In that case, I want you to produce no output. What did that just do? When the "--summaryfile"
option is given, what I want you to do--oh, notice in this case, I ran it on "baby*."
So I ran it on all of the baby files, right? So the shell just expands out, so in that
case "rv" is going to be all of them. If the "--summaryfile" like I've just given, what
I want you to do is for each file I want you to read it and I want you to create a new
file with the same filename but ending in ".summary," and then I want you to take that
output that we were printing to the screen earlier and I want you to write it to that
file. Now, there's a little bit of a trick here which is I've shown. So, for example,
when you have a low level function, you're not necessarily want it print it to stand
it out directly. You want to have a function, like, given the file, returns to you to say
a Python list or a dictionary or something. And then the code that got that data structure
can choose what to do with it. It can either print it to stand it out, or it could print
your file. So you've got that [INDISTINCT]. I'm sorry. Certainly that technique will come
up tying to solve this. All right, so once you've got that, then you can do something
kind of neat. So, when I got these ".summaryfiles" and what's happened is because I've done them
over a decade, you can sort of see patterns, right? So this is going an increasing order
by year. So my name--the "Nick" format list was, like, not looking so good and it's getting
worse. Now, well, there's a lot of interesting data in here. So you can, you know, interesting
data makes for fun as what I'm trying to think. Here's probably the funniest part of this
thing. There's a "Trinity" and the question is, "In what year did the movie the Matrix
come out?" And, yeah, there's another few things that you could do here. So, like, well,
maybe the Matrix was reacting to a social phenomenon, or it's the other way around.

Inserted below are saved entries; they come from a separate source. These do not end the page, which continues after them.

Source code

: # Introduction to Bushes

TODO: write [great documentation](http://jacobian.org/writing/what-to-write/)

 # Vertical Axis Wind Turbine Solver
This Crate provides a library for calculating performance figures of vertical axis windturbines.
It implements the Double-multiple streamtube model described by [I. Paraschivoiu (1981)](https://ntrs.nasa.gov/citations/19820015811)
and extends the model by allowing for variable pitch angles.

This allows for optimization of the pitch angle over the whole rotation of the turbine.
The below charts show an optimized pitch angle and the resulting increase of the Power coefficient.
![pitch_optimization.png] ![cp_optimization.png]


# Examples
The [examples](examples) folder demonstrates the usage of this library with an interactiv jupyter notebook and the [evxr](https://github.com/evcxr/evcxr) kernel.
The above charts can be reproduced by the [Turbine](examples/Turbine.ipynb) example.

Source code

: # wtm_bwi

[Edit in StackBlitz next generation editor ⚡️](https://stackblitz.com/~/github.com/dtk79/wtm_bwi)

It's all very complicated. >> PARLANTE: Yeah, yeah, [INDISTINCT] there's
a New York Times Magazine [INDISTINCT]. Anyway, it just turns out this entire topic of baby
name popularity is sort of very interesting and at least now you're--and you get to do
the, like, the needy goody work of actually pointing out that data. All right, so here's
what I'd like you to do, work on this and then--that will get us to--and then have lunch
and I'd like you back here at, let's say, 12:45, all right? So a little bit of coding,
a little bit of lunch, and then back here, all right, go.